# [What you should do]
Find and copy each line in the material below where the string "frac" occurs.

═══ Dataset excerpts ═══

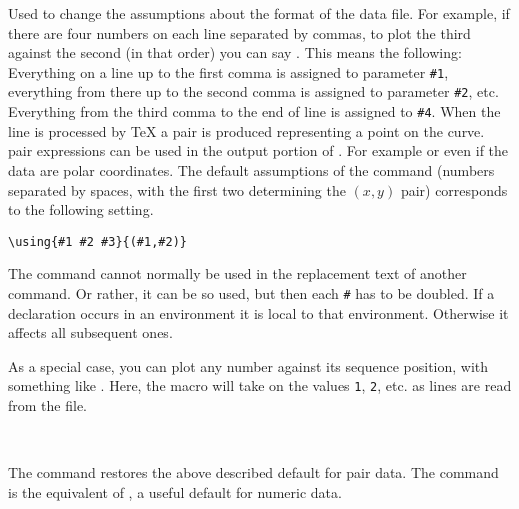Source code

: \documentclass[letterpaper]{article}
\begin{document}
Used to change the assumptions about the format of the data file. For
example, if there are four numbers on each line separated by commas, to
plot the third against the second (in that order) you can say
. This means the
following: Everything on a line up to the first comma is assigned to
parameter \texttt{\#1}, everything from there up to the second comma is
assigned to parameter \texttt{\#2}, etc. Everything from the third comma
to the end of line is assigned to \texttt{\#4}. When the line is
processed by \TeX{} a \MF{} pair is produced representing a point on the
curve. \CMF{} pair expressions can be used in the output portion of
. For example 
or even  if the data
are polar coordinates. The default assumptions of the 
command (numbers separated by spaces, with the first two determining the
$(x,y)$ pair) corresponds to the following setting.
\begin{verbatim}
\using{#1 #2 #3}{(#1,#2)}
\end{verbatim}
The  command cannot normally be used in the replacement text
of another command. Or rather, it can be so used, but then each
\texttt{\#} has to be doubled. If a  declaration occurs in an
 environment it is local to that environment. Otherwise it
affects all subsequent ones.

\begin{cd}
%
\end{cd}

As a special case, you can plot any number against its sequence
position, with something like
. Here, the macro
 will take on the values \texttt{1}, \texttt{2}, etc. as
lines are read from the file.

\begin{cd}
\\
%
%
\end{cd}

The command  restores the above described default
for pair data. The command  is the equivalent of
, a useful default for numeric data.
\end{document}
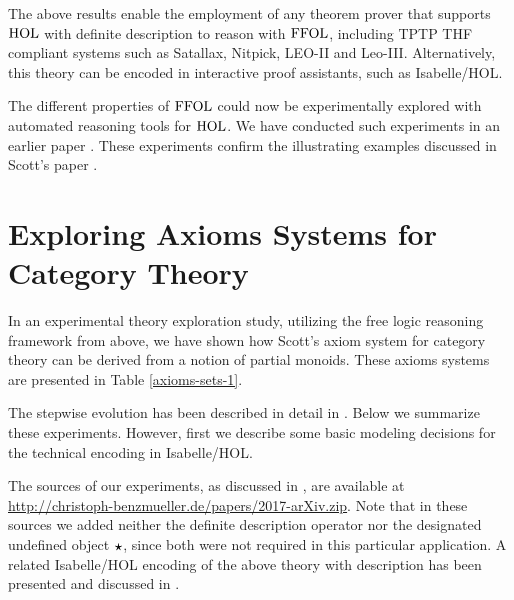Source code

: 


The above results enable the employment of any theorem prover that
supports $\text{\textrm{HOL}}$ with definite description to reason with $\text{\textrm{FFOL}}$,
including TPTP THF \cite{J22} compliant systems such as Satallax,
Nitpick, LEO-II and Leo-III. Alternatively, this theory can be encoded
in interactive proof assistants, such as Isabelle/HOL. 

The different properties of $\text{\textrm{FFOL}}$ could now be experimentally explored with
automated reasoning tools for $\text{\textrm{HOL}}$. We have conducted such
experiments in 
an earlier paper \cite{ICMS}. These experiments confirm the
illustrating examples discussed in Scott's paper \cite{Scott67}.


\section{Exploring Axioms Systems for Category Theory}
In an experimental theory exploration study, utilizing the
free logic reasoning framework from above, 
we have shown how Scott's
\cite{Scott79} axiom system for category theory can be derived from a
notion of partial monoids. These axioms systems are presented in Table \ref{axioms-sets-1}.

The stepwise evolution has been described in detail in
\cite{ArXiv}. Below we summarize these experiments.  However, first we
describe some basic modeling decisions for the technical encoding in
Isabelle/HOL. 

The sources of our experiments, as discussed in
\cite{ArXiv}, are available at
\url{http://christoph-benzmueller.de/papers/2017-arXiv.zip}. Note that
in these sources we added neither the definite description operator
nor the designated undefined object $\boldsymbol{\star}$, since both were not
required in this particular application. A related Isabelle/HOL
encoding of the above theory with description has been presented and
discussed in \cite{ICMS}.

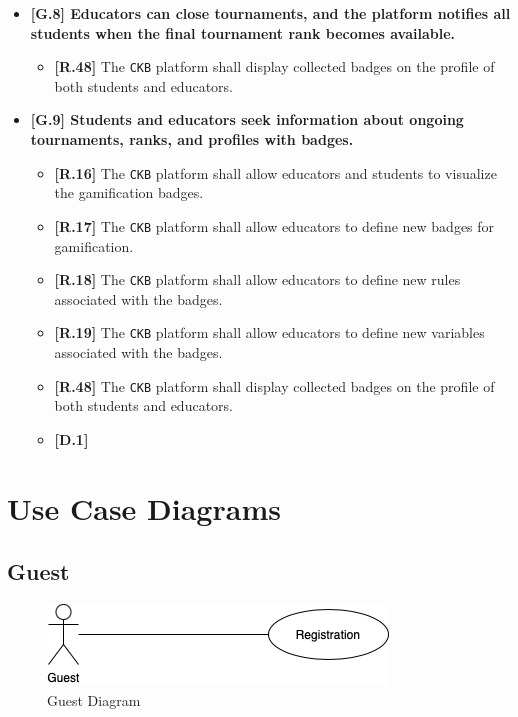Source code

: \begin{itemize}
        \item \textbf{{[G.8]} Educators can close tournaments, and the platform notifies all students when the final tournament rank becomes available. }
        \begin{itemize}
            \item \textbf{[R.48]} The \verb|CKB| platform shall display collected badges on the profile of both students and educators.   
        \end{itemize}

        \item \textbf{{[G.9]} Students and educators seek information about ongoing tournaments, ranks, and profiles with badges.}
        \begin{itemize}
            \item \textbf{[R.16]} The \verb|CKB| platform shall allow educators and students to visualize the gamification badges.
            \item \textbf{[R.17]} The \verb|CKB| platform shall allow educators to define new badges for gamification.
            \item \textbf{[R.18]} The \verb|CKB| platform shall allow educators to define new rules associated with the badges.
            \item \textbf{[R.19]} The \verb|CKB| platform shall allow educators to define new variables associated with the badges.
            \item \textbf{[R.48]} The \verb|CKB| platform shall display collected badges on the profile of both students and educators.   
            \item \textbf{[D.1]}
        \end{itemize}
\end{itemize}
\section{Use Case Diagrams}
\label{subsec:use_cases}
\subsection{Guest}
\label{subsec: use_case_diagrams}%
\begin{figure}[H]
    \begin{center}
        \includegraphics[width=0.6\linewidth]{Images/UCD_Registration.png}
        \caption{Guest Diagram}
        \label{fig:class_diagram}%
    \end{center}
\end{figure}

═══
═══ Dataset excerpts ═══

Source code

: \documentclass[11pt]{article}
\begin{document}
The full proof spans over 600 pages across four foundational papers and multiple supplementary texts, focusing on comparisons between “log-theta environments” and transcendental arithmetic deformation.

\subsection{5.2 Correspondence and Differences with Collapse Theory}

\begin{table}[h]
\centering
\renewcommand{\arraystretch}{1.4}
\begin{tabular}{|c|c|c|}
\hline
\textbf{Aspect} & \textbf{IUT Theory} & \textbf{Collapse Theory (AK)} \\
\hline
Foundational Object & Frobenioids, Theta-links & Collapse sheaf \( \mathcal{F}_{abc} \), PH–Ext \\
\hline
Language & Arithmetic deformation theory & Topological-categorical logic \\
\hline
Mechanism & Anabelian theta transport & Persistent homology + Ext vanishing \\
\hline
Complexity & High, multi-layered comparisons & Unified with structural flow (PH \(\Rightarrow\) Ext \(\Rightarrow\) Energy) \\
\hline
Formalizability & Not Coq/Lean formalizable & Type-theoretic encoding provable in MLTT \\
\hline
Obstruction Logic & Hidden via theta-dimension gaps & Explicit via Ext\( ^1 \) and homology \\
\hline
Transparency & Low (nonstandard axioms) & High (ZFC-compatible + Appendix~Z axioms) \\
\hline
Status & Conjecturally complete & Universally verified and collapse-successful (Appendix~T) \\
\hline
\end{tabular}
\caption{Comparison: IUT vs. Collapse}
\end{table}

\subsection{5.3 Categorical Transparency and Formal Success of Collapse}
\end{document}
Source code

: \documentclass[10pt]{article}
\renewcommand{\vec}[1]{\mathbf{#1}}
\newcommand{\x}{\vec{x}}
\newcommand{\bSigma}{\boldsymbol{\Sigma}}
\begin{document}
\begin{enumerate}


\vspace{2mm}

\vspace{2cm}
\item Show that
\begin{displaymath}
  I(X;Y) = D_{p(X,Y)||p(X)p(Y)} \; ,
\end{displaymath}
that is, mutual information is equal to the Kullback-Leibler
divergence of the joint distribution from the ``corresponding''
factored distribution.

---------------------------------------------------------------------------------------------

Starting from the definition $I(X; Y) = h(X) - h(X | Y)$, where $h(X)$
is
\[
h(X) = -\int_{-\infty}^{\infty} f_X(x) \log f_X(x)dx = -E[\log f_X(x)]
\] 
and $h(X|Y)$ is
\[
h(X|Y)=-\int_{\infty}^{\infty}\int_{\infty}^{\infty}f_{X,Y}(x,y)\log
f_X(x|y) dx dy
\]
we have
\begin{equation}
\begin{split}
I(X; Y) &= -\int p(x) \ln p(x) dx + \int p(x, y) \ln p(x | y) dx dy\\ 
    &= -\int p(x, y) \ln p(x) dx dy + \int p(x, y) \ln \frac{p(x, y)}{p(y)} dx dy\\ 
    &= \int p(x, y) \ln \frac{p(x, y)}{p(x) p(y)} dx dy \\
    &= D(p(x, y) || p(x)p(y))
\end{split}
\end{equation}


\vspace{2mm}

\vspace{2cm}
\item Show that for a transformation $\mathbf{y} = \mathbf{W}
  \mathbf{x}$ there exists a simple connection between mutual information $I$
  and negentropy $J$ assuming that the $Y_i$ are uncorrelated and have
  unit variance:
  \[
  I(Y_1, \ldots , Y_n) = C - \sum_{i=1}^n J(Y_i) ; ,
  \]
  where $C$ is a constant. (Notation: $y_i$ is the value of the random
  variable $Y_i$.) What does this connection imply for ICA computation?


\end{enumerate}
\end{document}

═══

# [Task output]
    &= -\int p(x, y) \ln p(x) dx dy + \int p(x, y) \ln \frac{p(x, y)}{p(y)} dx dy\\ 
    &= \int p(x, y) \ln \frac{p(x, y)}{p(x) p(y)} dx dy \\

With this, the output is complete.